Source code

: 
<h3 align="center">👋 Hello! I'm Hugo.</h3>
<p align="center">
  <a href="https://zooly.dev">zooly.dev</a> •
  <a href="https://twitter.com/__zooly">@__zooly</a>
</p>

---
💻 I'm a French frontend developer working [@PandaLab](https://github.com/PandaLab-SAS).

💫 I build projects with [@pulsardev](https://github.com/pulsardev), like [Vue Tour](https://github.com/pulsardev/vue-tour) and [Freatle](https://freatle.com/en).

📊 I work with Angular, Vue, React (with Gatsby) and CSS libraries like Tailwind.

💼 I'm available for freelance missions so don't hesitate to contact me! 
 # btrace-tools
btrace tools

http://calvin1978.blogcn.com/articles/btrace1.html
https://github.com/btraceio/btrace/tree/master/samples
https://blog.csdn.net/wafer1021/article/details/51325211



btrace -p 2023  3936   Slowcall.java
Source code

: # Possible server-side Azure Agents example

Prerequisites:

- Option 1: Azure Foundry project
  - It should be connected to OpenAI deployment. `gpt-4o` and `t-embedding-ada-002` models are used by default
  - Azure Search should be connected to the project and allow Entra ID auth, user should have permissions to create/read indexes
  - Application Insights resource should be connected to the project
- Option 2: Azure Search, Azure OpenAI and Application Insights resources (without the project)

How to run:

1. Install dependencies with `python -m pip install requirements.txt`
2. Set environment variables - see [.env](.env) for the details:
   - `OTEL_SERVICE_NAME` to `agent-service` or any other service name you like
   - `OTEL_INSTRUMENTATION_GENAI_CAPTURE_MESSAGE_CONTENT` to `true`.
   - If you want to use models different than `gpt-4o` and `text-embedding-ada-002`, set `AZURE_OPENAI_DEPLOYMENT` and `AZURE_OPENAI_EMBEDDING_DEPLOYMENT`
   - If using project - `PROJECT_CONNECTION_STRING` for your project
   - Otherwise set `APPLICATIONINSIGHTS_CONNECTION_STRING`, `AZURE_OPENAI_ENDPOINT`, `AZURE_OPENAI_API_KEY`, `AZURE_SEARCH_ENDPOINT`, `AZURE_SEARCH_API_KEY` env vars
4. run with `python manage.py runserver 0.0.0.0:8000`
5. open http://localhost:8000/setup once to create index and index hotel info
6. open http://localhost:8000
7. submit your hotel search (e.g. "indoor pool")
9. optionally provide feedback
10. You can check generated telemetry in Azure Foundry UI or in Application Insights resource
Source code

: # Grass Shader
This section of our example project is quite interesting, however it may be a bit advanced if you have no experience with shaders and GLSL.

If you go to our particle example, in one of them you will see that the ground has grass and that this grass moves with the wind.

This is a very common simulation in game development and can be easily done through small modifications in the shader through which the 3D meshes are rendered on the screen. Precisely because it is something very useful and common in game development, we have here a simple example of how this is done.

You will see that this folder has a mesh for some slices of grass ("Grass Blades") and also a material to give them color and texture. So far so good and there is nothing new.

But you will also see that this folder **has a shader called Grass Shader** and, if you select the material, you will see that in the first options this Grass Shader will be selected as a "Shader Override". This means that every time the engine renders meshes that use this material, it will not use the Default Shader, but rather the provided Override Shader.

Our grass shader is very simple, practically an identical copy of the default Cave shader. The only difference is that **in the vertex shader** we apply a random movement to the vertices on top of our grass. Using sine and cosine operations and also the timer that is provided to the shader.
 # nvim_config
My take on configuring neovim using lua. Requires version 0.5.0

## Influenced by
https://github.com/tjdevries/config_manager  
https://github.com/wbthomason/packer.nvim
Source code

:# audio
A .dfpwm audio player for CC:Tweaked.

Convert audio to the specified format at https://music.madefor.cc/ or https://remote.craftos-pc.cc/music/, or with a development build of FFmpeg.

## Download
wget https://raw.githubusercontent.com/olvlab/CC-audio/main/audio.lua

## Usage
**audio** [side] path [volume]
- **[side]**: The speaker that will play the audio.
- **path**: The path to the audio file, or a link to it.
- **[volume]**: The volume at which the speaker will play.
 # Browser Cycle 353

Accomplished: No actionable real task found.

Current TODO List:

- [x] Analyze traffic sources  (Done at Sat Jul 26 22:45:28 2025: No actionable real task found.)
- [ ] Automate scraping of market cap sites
______
In the listing above, how many lines hold the word "center"? Give the number and nothing more.

2